▶ Directions for this task: Return only the lines from the one containing "futuro, diferentes librerías." to the end of the material, with each one exactly as it appears.

▶ Data supplied:
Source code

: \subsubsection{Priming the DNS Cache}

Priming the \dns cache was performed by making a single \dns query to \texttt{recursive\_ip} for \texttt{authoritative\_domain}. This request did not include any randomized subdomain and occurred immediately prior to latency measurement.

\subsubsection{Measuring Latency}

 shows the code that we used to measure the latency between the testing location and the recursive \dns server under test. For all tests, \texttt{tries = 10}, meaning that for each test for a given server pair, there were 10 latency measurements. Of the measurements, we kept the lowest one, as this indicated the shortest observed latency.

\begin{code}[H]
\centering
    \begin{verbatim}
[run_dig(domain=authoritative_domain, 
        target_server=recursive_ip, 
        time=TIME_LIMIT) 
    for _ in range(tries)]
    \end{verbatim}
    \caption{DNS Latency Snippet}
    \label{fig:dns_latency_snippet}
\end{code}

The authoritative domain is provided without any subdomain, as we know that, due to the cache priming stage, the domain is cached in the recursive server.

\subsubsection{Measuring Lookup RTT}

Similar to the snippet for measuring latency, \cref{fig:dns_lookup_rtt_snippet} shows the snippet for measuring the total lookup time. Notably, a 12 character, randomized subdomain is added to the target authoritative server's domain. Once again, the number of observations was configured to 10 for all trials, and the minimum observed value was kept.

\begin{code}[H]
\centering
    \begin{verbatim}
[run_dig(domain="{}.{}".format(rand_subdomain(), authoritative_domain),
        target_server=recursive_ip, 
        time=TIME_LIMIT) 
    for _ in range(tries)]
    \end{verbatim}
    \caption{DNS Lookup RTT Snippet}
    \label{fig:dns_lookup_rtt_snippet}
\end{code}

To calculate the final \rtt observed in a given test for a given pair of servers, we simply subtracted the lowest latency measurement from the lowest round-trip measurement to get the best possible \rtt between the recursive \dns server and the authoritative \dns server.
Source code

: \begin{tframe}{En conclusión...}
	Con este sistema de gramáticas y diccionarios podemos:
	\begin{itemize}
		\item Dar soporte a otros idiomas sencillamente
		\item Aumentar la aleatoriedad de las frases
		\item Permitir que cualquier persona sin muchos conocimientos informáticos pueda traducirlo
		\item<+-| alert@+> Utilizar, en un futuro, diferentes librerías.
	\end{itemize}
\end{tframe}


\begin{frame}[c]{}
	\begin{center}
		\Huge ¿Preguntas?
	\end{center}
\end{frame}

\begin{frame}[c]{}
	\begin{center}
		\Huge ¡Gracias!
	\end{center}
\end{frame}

▶ Result below:
		\item<+-| alert@+> Utilizar, en un futuro, diferentes librerías.
	\end{itemize}
\end{tframe}


\begin{frame}[c]{}
	\begin{center}
		\Huge ¿Preguntas?
	\end{center}
\end{frame}

\begin{frame}[c]{}
	\begin{center}
		\Huge ¡Gracias!
	\end{center}
\end{frame}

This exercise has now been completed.